Gerechtshof Arnhem-Leeuwarden, 19-04-2016, ECLI:NL:GHARL:2016:3133, 15/00060
Gerechtshof Arnhem-Leeuwarden, 19-04-2016, ECLI:NL:GHARL:2016:3133, 15/00060
Gegevens
- Instantie
- Gerechtshof Arnhem-Leeuwarden
- Datum uitspraak
- 19 april 2016
- Datum publicatie
- 29 april 2016
- ECLI
- ECLI:NL:GHARL:2016:3133
- Zaaknummer
- 15/00060
Inhoudsindicatie
Invordering. Kosten van vervolging door rechtbank vernietigd. Recht op proceskostenvergoeding? Noodzaak tot aanwenden rechtsmiddelen?
Uitspraak
Afdeling belastingrecht
Locatie Arnhem
nummer 15/00060
uitspraakdatum: 19 april 2016
Uitspraak van de vierde meervoudige belastingkamer
op het hoger beroep van
de Ontvanger van de Belastingdienst/Unit Centrale Invordering Utrecht (hierna: de Ontvanger)
tegen de uitspraak van de rechtbank Gelderland van 11 december 2014, nummer AWB 14/4083, in het geding tussen de Ontvanger en
[X] V.O.F. te [Z] (hierna: belanghebbende)
1 Ontstaan en loop van het geding
Aan belanghebbende zijn door de Ontvanger bij beschikking kosten van vervolging in rekening gebracht.
Deze beschikking, is na daartegen gemaakt bezwaar, bij uitspraak op bezwaar gehandhaafd door de Ontvanger. Het verzoek van belanghebbende om toekenning van een proceskostenvergoeding is daarbij afgewezen door de Ontvanger.

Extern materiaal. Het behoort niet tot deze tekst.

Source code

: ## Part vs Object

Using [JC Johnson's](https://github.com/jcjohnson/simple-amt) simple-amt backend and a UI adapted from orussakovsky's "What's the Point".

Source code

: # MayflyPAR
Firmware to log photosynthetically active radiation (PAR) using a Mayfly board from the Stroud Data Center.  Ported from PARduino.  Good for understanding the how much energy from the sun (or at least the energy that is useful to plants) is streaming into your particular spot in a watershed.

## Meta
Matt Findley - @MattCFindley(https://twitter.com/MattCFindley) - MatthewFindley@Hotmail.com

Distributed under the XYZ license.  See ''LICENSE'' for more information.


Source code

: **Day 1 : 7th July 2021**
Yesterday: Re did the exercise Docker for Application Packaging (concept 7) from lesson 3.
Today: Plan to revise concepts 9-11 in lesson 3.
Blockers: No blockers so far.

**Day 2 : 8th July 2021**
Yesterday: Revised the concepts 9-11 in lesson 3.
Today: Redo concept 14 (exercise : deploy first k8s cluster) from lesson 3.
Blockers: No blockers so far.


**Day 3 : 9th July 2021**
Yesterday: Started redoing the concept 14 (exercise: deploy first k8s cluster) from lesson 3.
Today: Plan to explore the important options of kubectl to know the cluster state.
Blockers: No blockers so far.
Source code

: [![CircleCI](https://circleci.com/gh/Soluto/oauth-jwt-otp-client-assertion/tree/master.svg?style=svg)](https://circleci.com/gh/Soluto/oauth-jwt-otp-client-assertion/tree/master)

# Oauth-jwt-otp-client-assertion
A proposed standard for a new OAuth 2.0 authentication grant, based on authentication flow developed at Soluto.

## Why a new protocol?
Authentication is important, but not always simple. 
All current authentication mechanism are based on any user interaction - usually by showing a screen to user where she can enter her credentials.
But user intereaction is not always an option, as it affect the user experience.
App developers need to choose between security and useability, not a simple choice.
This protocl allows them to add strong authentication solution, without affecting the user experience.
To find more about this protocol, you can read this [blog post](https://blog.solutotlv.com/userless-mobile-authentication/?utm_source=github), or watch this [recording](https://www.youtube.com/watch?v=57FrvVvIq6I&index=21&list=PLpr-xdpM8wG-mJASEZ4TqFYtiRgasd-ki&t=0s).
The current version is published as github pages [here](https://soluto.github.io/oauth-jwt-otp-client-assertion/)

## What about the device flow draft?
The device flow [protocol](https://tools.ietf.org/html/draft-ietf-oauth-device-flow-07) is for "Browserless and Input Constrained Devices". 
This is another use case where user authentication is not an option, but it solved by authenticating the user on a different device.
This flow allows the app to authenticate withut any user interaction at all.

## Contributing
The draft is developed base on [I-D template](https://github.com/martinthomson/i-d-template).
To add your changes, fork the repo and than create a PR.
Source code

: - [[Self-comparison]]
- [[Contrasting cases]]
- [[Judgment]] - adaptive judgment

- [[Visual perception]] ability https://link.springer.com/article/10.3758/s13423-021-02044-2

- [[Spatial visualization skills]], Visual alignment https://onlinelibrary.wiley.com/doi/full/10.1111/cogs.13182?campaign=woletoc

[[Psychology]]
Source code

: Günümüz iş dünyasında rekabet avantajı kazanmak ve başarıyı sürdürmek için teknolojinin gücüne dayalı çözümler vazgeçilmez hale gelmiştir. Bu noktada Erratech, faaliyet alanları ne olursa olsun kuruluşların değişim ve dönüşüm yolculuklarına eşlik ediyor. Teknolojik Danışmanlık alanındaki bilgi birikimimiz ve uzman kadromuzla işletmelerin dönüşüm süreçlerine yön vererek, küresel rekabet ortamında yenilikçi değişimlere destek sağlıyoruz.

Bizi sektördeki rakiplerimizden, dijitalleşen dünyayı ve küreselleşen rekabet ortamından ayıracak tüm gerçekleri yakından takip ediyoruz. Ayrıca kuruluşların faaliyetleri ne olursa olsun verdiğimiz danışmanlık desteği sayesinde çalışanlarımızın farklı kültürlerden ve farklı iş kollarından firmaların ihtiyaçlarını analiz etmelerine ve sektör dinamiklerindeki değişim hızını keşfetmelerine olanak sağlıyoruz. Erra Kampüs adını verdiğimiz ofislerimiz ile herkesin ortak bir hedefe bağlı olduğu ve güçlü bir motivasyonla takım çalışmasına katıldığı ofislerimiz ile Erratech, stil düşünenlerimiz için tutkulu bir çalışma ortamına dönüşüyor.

Belanghebbende is tegen die uitspraak op bezwaar in beroep gekomen. Rechtbank Gelderland (hierna: de Rechtbank) heeft het beroep gegrond verklaard, de uitspraak op bezwaar vernietigd, de kosten van vervolging nader vastgesteld op nihil en de Ontvanger veroordeeld in vergoeding van de proceskosten aan de zijde van belanghebbende ten bedrage van € 1.217.

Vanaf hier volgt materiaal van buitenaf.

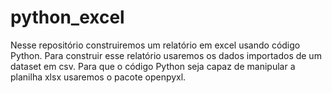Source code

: # python_excel
Nesse repositório construiremos um relatório em excel usando código Python. Para construir esse relatório usaremos os dados importados de um dataset em csv. Para que o código Python seja capaz de manipular a planilha xlsx usaremos o pacote openpyxl.
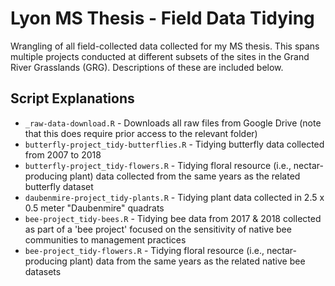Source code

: # Lyon MS Thesis - Field Data Tidying

Wrangling of all field-collected data collected for my MS thesis. This spans multiple projects conducted at different subsets of the sites in the Grand River Grasslands (GRG). Descriptions of these are included below.

## Script Explanations

- `_raw-data-download.R` - Downloads all raw files from Google Drive (note that this does require prior access to the relevant folder)
- `butterfly-project_tidy-butterflies.R` - Tidying butterfly data collected from 2007 to 2018
- `butterfly-project_tidy-flowers.R` - Tidying floral resource (i.e., nectar-producing plant) data collected from the same years as the related butterfly dataset
- `daubenmire-project_tidy-plants.R` - Tidying plant data collected in 2.5 x 0.5 meter "Daubenmire" quadrats
- `bee-project_tidy-bees.R` - Tidying bee data from 2017 & 2018 collected as part of a 'bee project' focused on the sensitivity of native bee communities to management practices
- `bee-project_tidy-flowers.R` - Tidying floral resource (i.e., nectar-producing plant) data from the same years as the related native bee datasets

De Ontvanger heeft tegen de uitspraak van de Rechtbank inzake de proceskosten hoger beroep ingesteld. Belanghebbende heeft een verweerschrift ingediend.

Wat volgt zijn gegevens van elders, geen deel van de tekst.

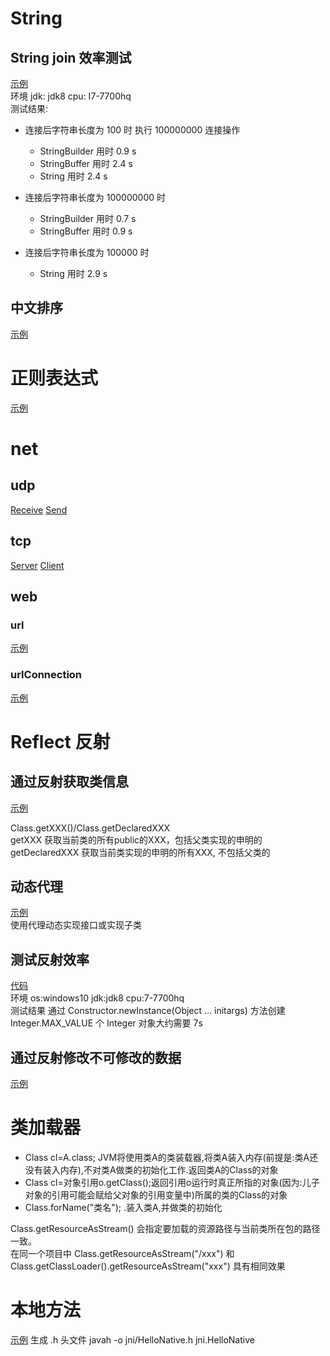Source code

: 
# String

## String join 效率测试
[示例](./src/main/java/string/StringJoinSpeed.java) <br>
环境 jdk: jdk8 cpu: I7-7700hq <br>
测试结果:

- 连接后字符串长度为 100 时
执行 100000000 连接操作
    - StringBuilder 用时 0.9 s
    - StringBuffer 用时 2.4 s
    - String 用时 2.4 s

- 连接后字符串长度为 100000000 时
    - StringBuilder 用时 0.7 s
    - StringBuffer 用时 0.9 s

- 连接后字符串长度为 100000 时
    - String 用时 2.9 s

## 中文排序 
[示例](./src/main/java/string/ZhSort.java)

# 正则表达式
[示例](./src/main/java/regular/reflect.Main.java)

# net 

## udp
[Receive](./src/main/java/net/udp/Receive.java)
[Send](./src/main/java/net/udp/Send.java)

## tcp
[Server](./src/main/java/net/tcp/Server.java)
[Client](./src/main/java/net/tcp/Client.java)

## web

### url
[示例](./src/main/java/net/web/URLDemo.java)

### urlConnection
[示例](./src/main/java/net/web/URLConnectionDemo.java)

# Reflect 反射

## 通过反射获取类信息
[示例](./src/main/java/reflect/ClassInfo.java)

Class.getXXX()/Class.getDeclaredXXX    
getXXX 获取当前类的所有public的XXX，包括父类实现的申明的    
getDeclaredXXX 获取当前类实现的申明的所有XXX, 不包括父类的    

## 动态代理
[示例](./src/main/java/reflect/DynamicProxy.java)    
使用代理动态实现接口或实现子类

## 测试反射效率
[代码](./src/main/java/reflect/Main.java)    
环境 os:windows10 jdk:jdk8 cpu:7-7700hq    
测试结果 通过 Constructor<Integer>.newInstance(Object ... initargs) 方法创建 Integer.MAX_VALUE 个 Integer 对象大约需要 7s

## 通过反射修改不可修改的数据
[示例](./src/main/java/reflect/Change.java)

# 类加载器
- Class cl=A.class; JVM将使用类A的类装载器,将类A装入内存(前提是:类A还没有装入内存),不对类A做类的初始化工作.返回类A的Class的对象
- Class cl=对象引用o.getClass();返回引用o运行时真正所指的对象(因为:儿子对象的引用可能会赋给父对象的引用变量中)所属的类的Class的对象 
- Class.forName("类名"); .装入类A,并做类的初始化
    
Class.getResourceAsStream() 会指定要加载的资源路径与当前类所在包的路径一致。<br>
在同一个项目中 Class.getResourceAsStream("/xxx") 和 Class.getClassLoader().getResourceAsStream("xxx") 具有相同效果

# 本地方法
[示例](./src/main/java/jni)
生成 .h 头文件 javah -o jni/HelloNative.h  jni.HelloNative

Tot de stukken van het geding behoort, naast de hiervoor vermelde stukken, voorts het van de Rechtbank ontvangen dossier dat op deze zaak betrekking heeft.
Het onderzoek ter zitting in hoger beroep heeft plaatsgevonden op 3 maart 2016 te Arnhem. Daarbij zijn verschenen en gehoord: mr. [A] , als de gemachtigde van belanghebbende, bijgestaan door [B] alsmede [C] namens de Ontvanger.
Belanghebbende heeft een pleitnota overgelegd.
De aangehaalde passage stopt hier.